[Dataset excerpts]
_ _ _ _ _
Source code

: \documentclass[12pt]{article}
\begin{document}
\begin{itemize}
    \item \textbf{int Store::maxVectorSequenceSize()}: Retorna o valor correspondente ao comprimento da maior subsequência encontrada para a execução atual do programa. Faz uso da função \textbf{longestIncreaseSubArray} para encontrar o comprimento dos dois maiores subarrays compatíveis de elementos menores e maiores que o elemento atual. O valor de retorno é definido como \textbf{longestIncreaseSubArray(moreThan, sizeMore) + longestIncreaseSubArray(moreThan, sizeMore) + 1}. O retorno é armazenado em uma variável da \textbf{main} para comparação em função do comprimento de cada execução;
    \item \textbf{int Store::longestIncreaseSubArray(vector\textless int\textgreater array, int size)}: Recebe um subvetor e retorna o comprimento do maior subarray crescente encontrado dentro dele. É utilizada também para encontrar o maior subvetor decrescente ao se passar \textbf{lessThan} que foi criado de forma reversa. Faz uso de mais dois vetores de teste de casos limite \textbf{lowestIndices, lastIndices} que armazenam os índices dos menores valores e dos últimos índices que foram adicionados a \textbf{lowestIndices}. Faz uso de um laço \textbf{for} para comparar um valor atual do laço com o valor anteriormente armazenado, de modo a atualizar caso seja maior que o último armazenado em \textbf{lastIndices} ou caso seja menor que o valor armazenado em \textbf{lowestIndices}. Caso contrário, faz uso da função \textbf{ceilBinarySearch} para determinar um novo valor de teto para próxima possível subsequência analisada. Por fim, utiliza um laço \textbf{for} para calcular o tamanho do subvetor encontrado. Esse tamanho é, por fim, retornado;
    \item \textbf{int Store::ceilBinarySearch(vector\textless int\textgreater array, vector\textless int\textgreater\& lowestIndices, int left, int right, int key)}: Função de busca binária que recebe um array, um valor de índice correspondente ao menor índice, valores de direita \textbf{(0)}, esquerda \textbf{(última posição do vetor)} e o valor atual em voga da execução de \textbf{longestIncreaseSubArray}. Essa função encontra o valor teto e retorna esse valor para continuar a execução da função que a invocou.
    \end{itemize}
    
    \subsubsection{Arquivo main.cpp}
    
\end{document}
_ _ _ _ _
### Description of the task
Each line above is to be set down again verbatim.

### Reply to the exercise
Source code

: \documentclass[12pt]{article}
\begin{document}
\begin{itemize}
    \item \textbf{int Store::maxVectorSequenceSize()}: Retorna o valor correspondente ao comprimento da maior subsequência encontrada para a execução atual do programa. Faz uso da função \textbf{longestIncreaseSubArray} para encontrar o comprimento dos dois maiores subarrays compatíveis de elementos menores e maiores que o elemento atual. O valor de retorno é definido como \textbf{longestIncreaseSubArray(moreThan, sizeMore) + longestIncreaseSubArray(moreThan, sizeMore) + 1}. O retorno é armazenado em uma variável da \textbf{main} para comparação em função do comprimento de cada execução;
    \item \textbf{int Store::longestIncreaseSubArray(vector\textless int\textgreater array, int size)}: Recebe um subvetor e retorna o comprimento do maior subarray crescente encontrado dentro dele. É utilizada também para encontrar o maior subvetor decrescente ao se passar \textbf{lessThan} que foi criado de forma reversa. Faz uso de mais dois vetores de teste de casos limite \textbf{lowestIndices, lastIndices} que armazenam os índices dos menores valores e dos últimos índices que foram adicionados a \textbf{lowestIndices}. Faz uso de um laço \textbf{for} para comparar um valor atual do laço com o valor anteriormente armazenado, de modo a atualizar caso seja maior que o último armazenado em \textbf{lastIndices} ou caso seja menor que o valor armazenado em \textbf{lowestIndices}. Caso contrário, faz uso da função \textbf{ceilBinarySearch} para determinar um novo valor de teto para próxima possível subsequência analisada. Por fim, utiliza um laço \textbf{for} para calcular o tamanho do subvetor encontrado. Esse tamanho é, por fim, retornado;
    \item \textbf{int Store::ceilBinarySearch(vector\textless int\textgreater array, vector\textless int\textgreater\& lowestIndices, int left, int right, int key)}: Função de busca binária que recebe um array, um valor de índice correspondente ao menor índice, valores de direita \textbf{(0)}, esquerda \textbf{(última posição do vetor)} e o valor atual em voga da execução de \textbf{longestIncreaseSubArray}. Essa função encontra o valor teto e retorna esse valor para continuar a execução da função que a invocou.
    \end{itemize}
    
    \subsubsection{Arquivo main.cpp}
    
\end{document}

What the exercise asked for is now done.